DATA FOR REVIEW:
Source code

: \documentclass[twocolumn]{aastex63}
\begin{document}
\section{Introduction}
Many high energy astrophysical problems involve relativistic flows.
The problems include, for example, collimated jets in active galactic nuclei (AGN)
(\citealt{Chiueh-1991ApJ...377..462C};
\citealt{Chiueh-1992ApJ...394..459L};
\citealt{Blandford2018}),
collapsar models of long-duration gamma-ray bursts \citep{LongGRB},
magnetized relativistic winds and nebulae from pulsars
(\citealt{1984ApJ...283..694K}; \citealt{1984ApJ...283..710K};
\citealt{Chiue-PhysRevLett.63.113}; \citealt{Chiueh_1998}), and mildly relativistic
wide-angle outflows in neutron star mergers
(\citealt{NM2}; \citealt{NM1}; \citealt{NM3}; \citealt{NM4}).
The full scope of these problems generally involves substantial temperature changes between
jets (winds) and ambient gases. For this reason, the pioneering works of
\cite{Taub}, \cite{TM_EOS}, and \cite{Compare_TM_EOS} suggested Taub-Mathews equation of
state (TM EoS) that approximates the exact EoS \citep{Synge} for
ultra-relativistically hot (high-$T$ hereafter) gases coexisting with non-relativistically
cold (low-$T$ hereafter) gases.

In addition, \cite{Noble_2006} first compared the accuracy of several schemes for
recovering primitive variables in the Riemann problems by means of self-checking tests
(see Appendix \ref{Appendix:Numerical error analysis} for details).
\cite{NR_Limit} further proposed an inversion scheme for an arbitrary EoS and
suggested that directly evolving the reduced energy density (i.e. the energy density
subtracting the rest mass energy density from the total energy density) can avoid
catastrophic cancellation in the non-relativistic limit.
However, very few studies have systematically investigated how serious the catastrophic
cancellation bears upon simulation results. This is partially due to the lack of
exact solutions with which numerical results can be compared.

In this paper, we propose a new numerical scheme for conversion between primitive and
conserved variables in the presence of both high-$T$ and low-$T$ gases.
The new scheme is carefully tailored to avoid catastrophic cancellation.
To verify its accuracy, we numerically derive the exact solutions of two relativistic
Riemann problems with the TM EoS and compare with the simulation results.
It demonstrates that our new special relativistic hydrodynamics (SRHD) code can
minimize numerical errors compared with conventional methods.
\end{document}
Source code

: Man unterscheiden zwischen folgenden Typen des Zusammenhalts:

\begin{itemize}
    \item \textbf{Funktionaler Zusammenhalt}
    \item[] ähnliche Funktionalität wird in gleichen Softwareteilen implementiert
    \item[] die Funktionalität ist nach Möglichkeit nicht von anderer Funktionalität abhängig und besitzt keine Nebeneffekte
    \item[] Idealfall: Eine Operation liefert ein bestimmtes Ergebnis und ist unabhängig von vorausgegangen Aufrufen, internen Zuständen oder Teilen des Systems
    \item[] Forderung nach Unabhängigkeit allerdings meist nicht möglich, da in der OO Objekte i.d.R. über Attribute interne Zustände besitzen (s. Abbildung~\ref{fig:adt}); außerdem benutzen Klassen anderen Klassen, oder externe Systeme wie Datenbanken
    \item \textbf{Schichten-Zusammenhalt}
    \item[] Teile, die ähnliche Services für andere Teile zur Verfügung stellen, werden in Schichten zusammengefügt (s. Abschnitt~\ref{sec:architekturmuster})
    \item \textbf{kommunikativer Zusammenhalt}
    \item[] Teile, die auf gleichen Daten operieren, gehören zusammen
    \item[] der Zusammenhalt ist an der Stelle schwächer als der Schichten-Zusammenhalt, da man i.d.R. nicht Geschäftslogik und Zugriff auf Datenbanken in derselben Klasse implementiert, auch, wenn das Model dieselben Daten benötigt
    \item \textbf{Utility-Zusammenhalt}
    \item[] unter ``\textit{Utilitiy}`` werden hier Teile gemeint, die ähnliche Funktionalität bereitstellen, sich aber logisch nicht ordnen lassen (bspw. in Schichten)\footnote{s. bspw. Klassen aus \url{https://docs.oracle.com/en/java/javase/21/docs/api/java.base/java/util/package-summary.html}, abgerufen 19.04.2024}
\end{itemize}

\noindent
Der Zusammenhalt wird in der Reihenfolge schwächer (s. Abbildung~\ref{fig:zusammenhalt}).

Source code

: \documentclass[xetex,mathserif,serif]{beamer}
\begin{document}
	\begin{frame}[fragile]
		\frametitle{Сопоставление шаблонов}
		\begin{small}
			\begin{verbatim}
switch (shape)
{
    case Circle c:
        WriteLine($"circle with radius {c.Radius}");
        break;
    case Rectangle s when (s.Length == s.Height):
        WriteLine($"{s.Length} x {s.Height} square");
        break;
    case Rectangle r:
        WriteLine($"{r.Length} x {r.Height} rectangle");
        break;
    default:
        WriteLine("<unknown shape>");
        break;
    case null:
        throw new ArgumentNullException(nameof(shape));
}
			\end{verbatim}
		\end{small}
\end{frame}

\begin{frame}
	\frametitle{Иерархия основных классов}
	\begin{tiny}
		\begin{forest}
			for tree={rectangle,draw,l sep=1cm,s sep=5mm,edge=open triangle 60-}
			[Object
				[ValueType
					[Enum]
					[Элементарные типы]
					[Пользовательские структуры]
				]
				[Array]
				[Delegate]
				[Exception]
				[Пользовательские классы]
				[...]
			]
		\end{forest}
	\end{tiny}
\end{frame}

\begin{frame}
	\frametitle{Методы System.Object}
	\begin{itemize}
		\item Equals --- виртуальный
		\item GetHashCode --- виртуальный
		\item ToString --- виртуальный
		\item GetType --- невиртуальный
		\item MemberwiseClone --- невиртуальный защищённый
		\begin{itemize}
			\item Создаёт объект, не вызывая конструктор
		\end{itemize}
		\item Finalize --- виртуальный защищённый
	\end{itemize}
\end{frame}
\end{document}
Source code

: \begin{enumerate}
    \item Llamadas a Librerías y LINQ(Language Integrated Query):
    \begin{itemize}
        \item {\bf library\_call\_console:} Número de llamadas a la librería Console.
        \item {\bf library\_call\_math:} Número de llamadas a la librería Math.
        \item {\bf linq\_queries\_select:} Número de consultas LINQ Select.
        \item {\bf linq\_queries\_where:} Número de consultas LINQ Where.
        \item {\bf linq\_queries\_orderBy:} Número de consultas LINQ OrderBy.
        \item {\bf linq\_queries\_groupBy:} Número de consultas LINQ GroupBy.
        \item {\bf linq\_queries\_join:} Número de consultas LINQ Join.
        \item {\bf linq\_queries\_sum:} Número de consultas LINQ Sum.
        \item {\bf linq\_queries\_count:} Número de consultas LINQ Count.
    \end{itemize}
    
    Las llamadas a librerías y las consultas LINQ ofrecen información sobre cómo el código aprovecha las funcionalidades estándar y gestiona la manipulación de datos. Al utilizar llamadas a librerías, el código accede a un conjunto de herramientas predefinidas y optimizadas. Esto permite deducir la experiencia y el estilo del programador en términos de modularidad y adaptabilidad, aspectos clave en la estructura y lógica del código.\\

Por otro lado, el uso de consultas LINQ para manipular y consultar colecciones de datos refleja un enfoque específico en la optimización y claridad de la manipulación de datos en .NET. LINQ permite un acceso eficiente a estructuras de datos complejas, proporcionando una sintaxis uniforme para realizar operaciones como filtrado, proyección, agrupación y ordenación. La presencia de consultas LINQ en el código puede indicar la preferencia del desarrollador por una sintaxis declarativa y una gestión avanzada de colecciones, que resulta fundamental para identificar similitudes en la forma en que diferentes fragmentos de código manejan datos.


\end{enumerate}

WHAT IS NEEDED: Every single record is to be set down again, unaltered.

ANSWER SECTION:
Source code

: \documentclass[twocolumn]{aastex63}
\begin{document}
\section{Introduction}
Many high energy astrophysical problems involve relativistic flows.
The problems include, for example, collimated jets in active galactic nuclei (AGN)
(\citealt{Chiueh-1991ApJ...377..462C};
\citealt{Chiueh-1992ApJ...394..459L};
\citealt{Blandford2018}),
collapsar models of long-duration gamma-ray bursts \citep{LongGRB},
magnetized relativistic winds and nebulae from pulsars
(\citealt{1984ApJ...283..694K}; \citealt{1984ApJ...283..710K};
\citealt{Chiue-PhysRevLett.63.113}; \citealt{Chiueh_1998}), and mildly relativistic
wide-angle outflows in neutron star mergers
(\citealt{NM2}; \citealt{NM1}; \citealt{NM3}; \citealt{NM4}).
The full scope of these problems generally involves substantial temperature changes between
jets (winds) and ambient gases. For this reason, the pioneering works of
\cite{Taub}, \cite{TM_EOS}, and \cite{Compare_TM_EOS} suggested Taub-Mathews equation of
state (TM EoS) that approximates the exact EoS \citep{Synge} for
ultra-relativistically hot (high-$T$ hereafter) gases coexisting with non-relativistically
cold (low-$T$ hereafter) gases.

In addition, \cite{Noble_2006} first compared the accuracy of several schemes for
recovering primitive variables in the Riemann problems by means of self-checking tests
(see Appendix \ref{Appendix:Numerical error analysis} for details).
\cite{NR_Limit} further proposed an inversion scheme for an arbitrary EoS and
suggested that directly evolving the reduced energy density (i.e. the energy density
subtracting the rest mass energy density from the total energy density) can avoid
catastrophic cancellation in the non-relativistic limit.
However, very few studies have systematically investigated how serious the catastrophic
cancellation bears upon simulation results. This is partially due to the lack of
exact solutions with which numerical results can be compared.

In this paper, we propose a new numerical scheme for conversion between primitive and
conserved variables in the presence of both high-$T$ and low-$T$ gases.
The new scheme is carefully tailored to avoid catastrophic cancellation.
To verify its accuracy, we numerically derive the exact solutions of two relativistic
Riemann problems with the TM EoS and compare with the simulation results.
It demonstrates that our new special relativistic hydrodynamics (SRHD) code can
minimize numerical errors compared with conventional methods.
\end{document}
Source code

: Man unterscheiden zwischen folgenden Typen des Zusammenhalts:

\begin{itemize}
    \item \textbf{Funktionaler Zusammenhalt}
    \item[] ähnliche Funktionalität wird in gleichen Softwareteilen implementiert
    \item[] die Funktionalität ist nach Möglichkeit nicht von anderer Funktionalität abhängig und besitzt keine Nebeneffekte
    \item[] Idealfall: Eine Operation liefert ein bestimmtes Ergebnis und ist unabhängig von vorausgegangen Aufrufen, internen Zuständen oder Teilen des Systems
    \item[] Forderung nach Unabhängigkeit allerdings meist nicht möglich, da in der OO Objekte i.d.R. über Attribute interne Zustände besitzen (s. Abbildung~\ref{fig:adt}); außerdem benutzen Klassen anderen Klassen, oder externe Systeme wie Datenbanken
    \item \textbf{Schichten-Zusammenhalt}
    \item[] Teile, die ähnliche Services für andere Teile zur Verfügung stellen, werden in Schichten zusammengefügt (s. Abschnitt~\ref{sec:architekturmuster})
    \item \textbf{kommunikativer Zusammenhalt}
    \item[] Teile, die auf gleichen Daten operieren, gehören zusammen
    \item[] der Zusammenhalt ist an der Stelle schwächer als der Schichten-Zusammenhalt, da man i.d.R. nicht Geschäftslogik und Zugriff auf Datenbanken in derselben Klasse implementiert, auch, wenn das Model dieselben Daten benötigt
    \item \textbf{Utility-Zusammenhalt}
    \item[] unter ``\textit{Utilitiy}`` werden hier Teile gemeint, die ähnliche Funktionalität bereitstellen, sich aber logisch nicht ordnen lassen (bspw. in Schichten)\footnote{s. bspw. Klassen aus \url{https://docs.oracle.com/en/java/javase/21/docs/api/java.base/java/util/package-summary.html}, abgerufen 19.04.2024}
\end{itemize}

\noindent
Der Zusammenhalt wird in der Reihenfolge schwächer (s. Abbildung~\ref{fig:zusammenhalt}).

Source code

: \documentclass[xetex,mathserif,serif]{beamer}
\begin{document}
	\begin{frame}[fragile]
		\frametitle{Сопоставление шаблонов}
		\begin{small}
			\begin{verbatim}
switch (shape)
{
    case Circle c:
        WriteLine($"circle with radius {c.Radius}");
        break;
    case Rectangle s when (s.Length == s.Height):
        WriteLine($"{s.Length} x {s.Height} square");
        break;
    case Rectangle r:
        WriteLine($"{r.Length} x {r.Height} rectangle");
        break;
    default:
        WriteLine("<unknown shape>");
        break;
    case null:
        throw new ArgumentNullException(nameof(shape));
}
			\end{verbatim}
		\end{small}
\end{frame}

\begin{frame}
	\frametitle{Иерархия основных классов}
	\begin{tiny}
		\begin{forest}
			for tree={rectangle,draw,l sep=1cm,s sep=5mm,edge=open triangle 60-}
			[Object
				[ValueType
					[Enum]
					[Элементарные типы]
					[Пользовательские структуры]
				]
				[Array]
				[Delegate]
				[Exception]
				[Пользовательские классы]
				[...]
			]
		\end{forest}
	\end{tiny}
\end{frame}

\begin{frame}
	\frametitle{Методы System.Object}
	\begin{itemize}
		\item Equals --- виртуальный
		\item GetHashCode --- виртуальный
		\item ToString --- виртуальный
		\item GetType --- невиртуальный
		\item MemberwiseClone --- невиртуальный защищённый
		\begin{itemize}
			\item Создаёт объект, не вызывая конструктор
		\end{itemize}
		\item Finalize --- виртуальный защищённый
	\end{itemize}
\end{frame}
\end{document}
Source code

: \begin{enumerate}
    \item Llamadas a Librerías y LINQ(Language Integrated Query):
    \begin{itemize}
        \item {\bf library\_call\_console:} Número de llamadas a la librería Console.
        \item {\bf library\_call\_math:} Número de llamadas a la librería Math.
        \item {\bf linq\_queries\_select:} Número de consultas LINQ Select.
        \item {\bf linq\_queries\_where:} Número de consultas LINQ Where.
        \item {\bf linq\_queries\_orderBy:} Número de consultas LINQ OrderBy.
        \item {\bf linq\_queries\_groupBy:} Número de consultas LINQ GroupBy.
        \item {\bf linq\_queries\_join:} Número de consultas LINQ Join.
        \item {\bf linq\_queries\_sum:} Número de consultas LINQ Sum.
        \item {\bf linq\_queries\_count:} Número de consultas LINQ Count.
    \end{itemize}
    
    Las llamadas a librerías y las consultas LINQ ofrecen información sobre cómo el código aprovecha las funcionalidades estándar y gestiona la manipulación de datos. Al utilizar llamadas a librerías, el código accede a un conjunto de herramientas predefinidas y optimizadas. Esto permite deducir la experiencia y el estilo del programador en términos de modularidad y adaptabilidad, aspectos clave en la estructura y lógica del código.\\

Por otro lado, el uso de consultas LINQ para manipular y consultar colecciones de datos refleja un enfoque específico en la optimización y claridad de la manipulación de datos en .NET. LINQ permite un acceso eficiente a estructuras de datos complejas, proporcionando una sintaxis uniforme para realizar operaciones como filtrado, proyección, agrupación y ordenación. La presencia de consultas LINQ en el código puede indicar la preferencia del desarrollador por una sintaxis declarativa y una gestión avanzada de colecciones, que resulta fundamental para identificar similitudes en la forma en que diferentes fragmentos de código manejan datos.


\end{enumerate}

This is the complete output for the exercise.